Epoch Times5. Februar 2020 Aktualisiert: 5. Februar 2020 18:37
Die Berufung, der Ehefrau eines wegen Veruntreuung verurteilten asserbaidschanischen Bankers, gegen die Anordnung zur Offenlegung der Herkunft ihres Vermögens ist gescheitert. Das "Unexplained Wealth Order"-Gesetz, auf dem die Anordnung beruht, wurde von Großbritannien 2018 zur Bekämpfung von Korruption und Geldwäsche eingeführt.

Die Frau eines wegen Unterschlagung inhaftierten aserbaidschanischen Bankers ist mit ihrem Versuch vor einem Londoner Gericht gescheitert, die Herkunft ihres sagenhaften Reichtums nicht belegen zu müssen. Ein Londoner Berufungsgericht wies am Mittwoch den Einspruch von Zamira Hajiyeva gegen eine entsprechende Anordnung des Nationalen Kriminalamts (NCA) zurück. Ihr Besitz und einige Vermögenswerte bleiben eingefroren.

Die 56-jährige dreifache Mutter hatte über zehn Jahre lang allein 16,3 Millionen Pfund (über 19 Millionen Euro) bei Harrod’s, dem berühmten Londoner Luxuskaufhaus, ausgegeben. Weitere 22 Millionen Pfund ließ sie sich zwei Immobilien in der britischen Hauptstadt kosten.
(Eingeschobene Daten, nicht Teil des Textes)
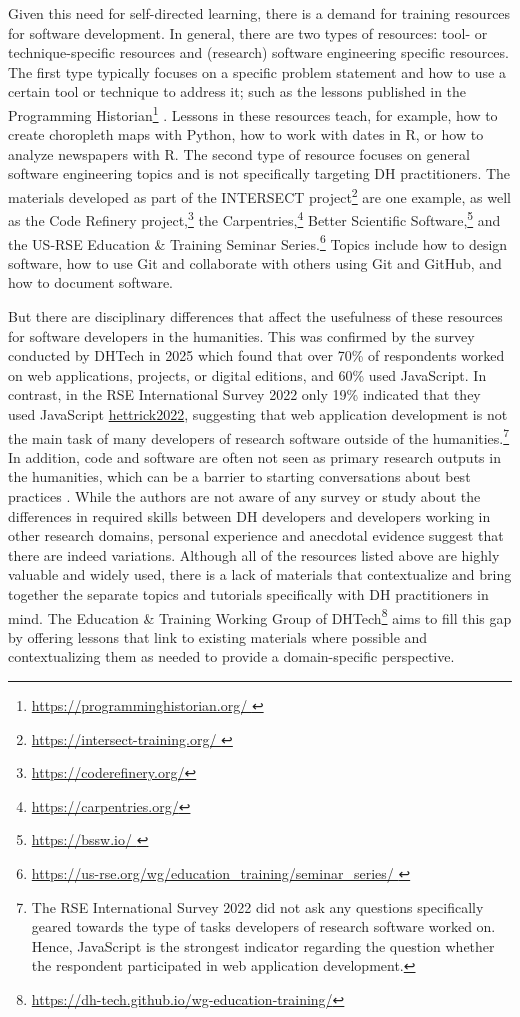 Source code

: \documentclass[final]{anthology-ch} %
\begin{document}
Given this need for self-directed learning, there is a demand for training resources for software development. In general, there are two types of resources: tool- or technique-specific resources and (research) software engineering specific resources. The first type typically focuses on a specific problem statement and how to use a certain tool or technique to address it; such as the  lessons published in the Programming Historian\footnote{\url{https://programminghistorian.org/
}} \cite{mullen2025, ryan2021}. Lessons in these resources teach, for example, how to create choropleth maps with Python, how to work with dates in R, or how to analyze newspapers with R. The second type of resource focuses on general software engineering topics and is not specifically targeting DH practitioners. The materials developed as part of the INTERSECT project\footnote{\url{https://intersect-training.org/
}} are one example, as well as the Code Refinery project,\footnote{\url{https://coderefinery.org/}} the Carpentries,\footnote{\url{https://carpentries.org/}} Better Scientific Software,\footnote{\url{https://bssw.io/
}} and the US-RSE Education \& Training Seminar Series.\footnote{\url{https://us-rse.org/wg/education\_training/seminar\_series/
}} Topics include how to design software, how to use Git and collaborate with others using Git and GitHub, and how to document software.

But there are disciplinary differences that affect the usefulness of these resources for software developers in the humanities. This was confirmed by the survey conducted by DHTech in 2025 which found that over 70\% of respondents worked on web applications, projects, or digital editions, and 60\% used JavaScript. In contrast, in the RSE International Survey 2022 only 19\% indicated that they used JavaScript \url{hettrick2022}, suggesting that web application development is not the main task of many developers of research software outside of the humanities.\footnote{The RSE International Survey 2022 did not ask any questions specifically geared towards the type of tasks developers of research software worked on. Hence, JavaScript is the strongest indicator regarding the question whether the respondent participated in web application development.
} In addition, code and software are often not seen as primary research outputs in the humanities, which can be a barrier to starting conversations about best practices \cite{vanzundert2020}. While the authors are not aware of any survey or study about the differences in required skills between DH developers and developers working in other research domains, personal experience and anecdotal evidence suggest that there are indeed variations. Although all of the resources listed above are highly valuable and widely used, there is a lack of materials that contextualize and bring together the separate topics and tutorials specifically with DH practitioners in mind. The Education \& Training Working Group of DHTech\footnote{\url{https://dh-tech.github.io/wg-education-training/}} aims to fill this gap by offering lessons that link to existing materials where possible and contextualizing them as needed to provide a domain-specific perspective.
\end{document}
Ihr Luxusleben rief das Misstrauen der britischen Behörden wach: Hajiyevas Mann Jahangir war im Jahr 2016 zu 15 Jahren Haft verurteilt worden, weil er als Leiter der staatlich kontrollierten International Bank of Azerbaijan Gelder veruntreut hatte. Die britischen Behörden vermuten, dass Hajiyeva ihren verschwenderischen Lebensstil mit illegalen Geldern finanzierte.

Festnahme im November 2019

Sie wurde im November festgenommen und mit Hilfe eines neuen Antikorruptionsgesetzes zur Offenlegung ihrer Finanzquellen gezwungen. Die 56-Jährige, die seit zehn Jahren in Großbritannien lebt, wehrt sich zudem derzeit gegen ein Auslieferungsgesuch aus Aserbaidschan.

Die „Unexplained Wealth Orders“ (UWO) waren im Januar 2018 in Kraft getreten. Wegen ihrer komplizierten rechtlichen Bestimmungen wurden sie aber erst in wenigen Fällen angewandt. Die Leiterin der Abteilung für Wirtschaftsverbrechen beim Kriminalamt, Sarah Pritchard, bezeichnete das Urteil des Berufungsgerichts als „bedeutend“ – es schaffe einen Präzedenzfall für weitere UWO-Fälle, sagte sie.(afp)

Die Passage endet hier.